Exercise goal:
Exactly the lines from the start of the data below through the line containing "decir, $h = f$." must be returned, and no others.

Stored data entries:
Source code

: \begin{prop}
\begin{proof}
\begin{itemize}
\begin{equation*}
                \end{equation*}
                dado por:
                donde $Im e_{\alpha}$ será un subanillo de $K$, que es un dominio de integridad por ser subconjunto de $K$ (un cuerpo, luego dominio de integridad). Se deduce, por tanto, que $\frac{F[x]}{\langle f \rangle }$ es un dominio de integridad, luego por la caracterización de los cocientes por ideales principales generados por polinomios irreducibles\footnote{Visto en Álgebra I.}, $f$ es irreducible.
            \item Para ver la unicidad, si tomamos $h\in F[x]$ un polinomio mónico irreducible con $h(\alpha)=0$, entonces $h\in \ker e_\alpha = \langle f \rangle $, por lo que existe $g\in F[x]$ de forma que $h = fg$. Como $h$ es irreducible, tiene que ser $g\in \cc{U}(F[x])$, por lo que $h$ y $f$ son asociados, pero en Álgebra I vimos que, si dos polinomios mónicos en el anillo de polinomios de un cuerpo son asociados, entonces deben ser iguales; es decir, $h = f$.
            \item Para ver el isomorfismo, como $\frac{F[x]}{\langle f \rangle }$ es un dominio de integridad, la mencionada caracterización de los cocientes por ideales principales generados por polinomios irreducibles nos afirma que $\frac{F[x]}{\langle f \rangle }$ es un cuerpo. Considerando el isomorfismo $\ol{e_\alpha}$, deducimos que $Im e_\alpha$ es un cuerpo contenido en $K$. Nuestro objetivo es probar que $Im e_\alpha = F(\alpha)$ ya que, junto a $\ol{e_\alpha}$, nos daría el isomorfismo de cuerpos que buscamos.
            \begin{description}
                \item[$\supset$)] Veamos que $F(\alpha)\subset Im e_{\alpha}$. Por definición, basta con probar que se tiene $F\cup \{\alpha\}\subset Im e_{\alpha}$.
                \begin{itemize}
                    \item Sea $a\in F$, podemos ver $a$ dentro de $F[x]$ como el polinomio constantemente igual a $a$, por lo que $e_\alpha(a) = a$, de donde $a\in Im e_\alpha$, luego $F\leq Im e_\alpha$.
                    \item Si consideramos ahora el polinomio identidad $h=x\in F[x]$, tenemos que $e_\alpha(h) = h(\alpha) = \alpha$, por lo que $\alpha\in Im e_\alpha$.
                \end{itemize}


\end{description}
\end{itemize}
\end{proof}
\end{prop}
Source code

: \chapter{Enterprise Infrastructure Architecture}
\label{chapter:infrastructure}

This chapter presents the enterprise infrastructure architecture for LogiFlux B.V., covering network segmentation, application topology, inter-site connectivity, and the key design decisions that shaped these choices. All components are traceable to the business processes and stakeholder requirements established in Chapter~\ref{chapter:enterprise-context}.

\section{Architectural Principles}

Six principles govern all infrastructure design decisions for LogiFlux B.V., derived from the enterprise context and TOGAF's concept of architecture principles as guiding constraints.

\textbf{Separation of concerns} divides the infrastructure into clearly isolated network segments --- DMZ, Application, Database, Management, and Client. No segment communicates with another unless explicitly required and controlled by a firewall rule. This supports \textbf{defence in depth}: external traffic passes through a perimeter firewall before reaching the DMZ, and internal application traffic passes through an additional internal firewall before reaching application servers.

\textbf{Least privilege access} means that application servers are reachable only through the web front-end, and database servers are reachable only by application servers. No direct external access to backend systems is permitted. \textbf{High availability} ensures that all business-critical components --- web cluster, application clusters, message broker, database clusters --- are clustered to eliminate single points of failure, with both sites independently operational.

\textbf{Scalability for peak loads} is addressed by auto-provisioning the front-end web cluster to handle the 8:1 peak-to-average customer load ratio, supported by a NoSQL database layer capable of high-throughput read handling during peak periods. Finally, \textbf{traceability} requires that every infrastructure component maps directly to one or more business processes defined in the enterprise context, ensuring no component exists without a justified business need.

Finished exercise:
Source code

: \begin{prop}
\begin{proof}
\begin{itemize}
\begin{equation*}
                \end{equation*}
                dado por:
                donde $Im e_{\alpha}$ será un subanillo de $K$, que es un dominio de integridad por ser subconjunto de $K$ (un cuerpo, luego dominio de integridad). Se deduce, por tanto, que $\frac{F[x]}{\langle f \rangle }$ es un dominio de integridad, luego por la caracterización de los cocientes por ideales principales generados por polinomios irreducibles\footnote{Visto en Álgebra I.}, $f$ es irreducible.
            \item Para ver la unicidad, si tomamos $h\in F[x]$ un polinomio mónico irreducible con $h(\alpha)=0$, entonces $h\in \ker e_\alpha = \langle f \rangle $, por lo que existe $g\in F[x]$ de forma que $h = fg$. Como $h$ es irreducible, tiene que ser $g\in \cc{U}(F[x])$, por lo que $h$ y $f$ son asociados, pero en Álgebra I vimos que, si dos polinomios mónicos en el anillo de polinomios de un cuerpo son asociados, entonces deben ser iguales; es decir, $h = f$.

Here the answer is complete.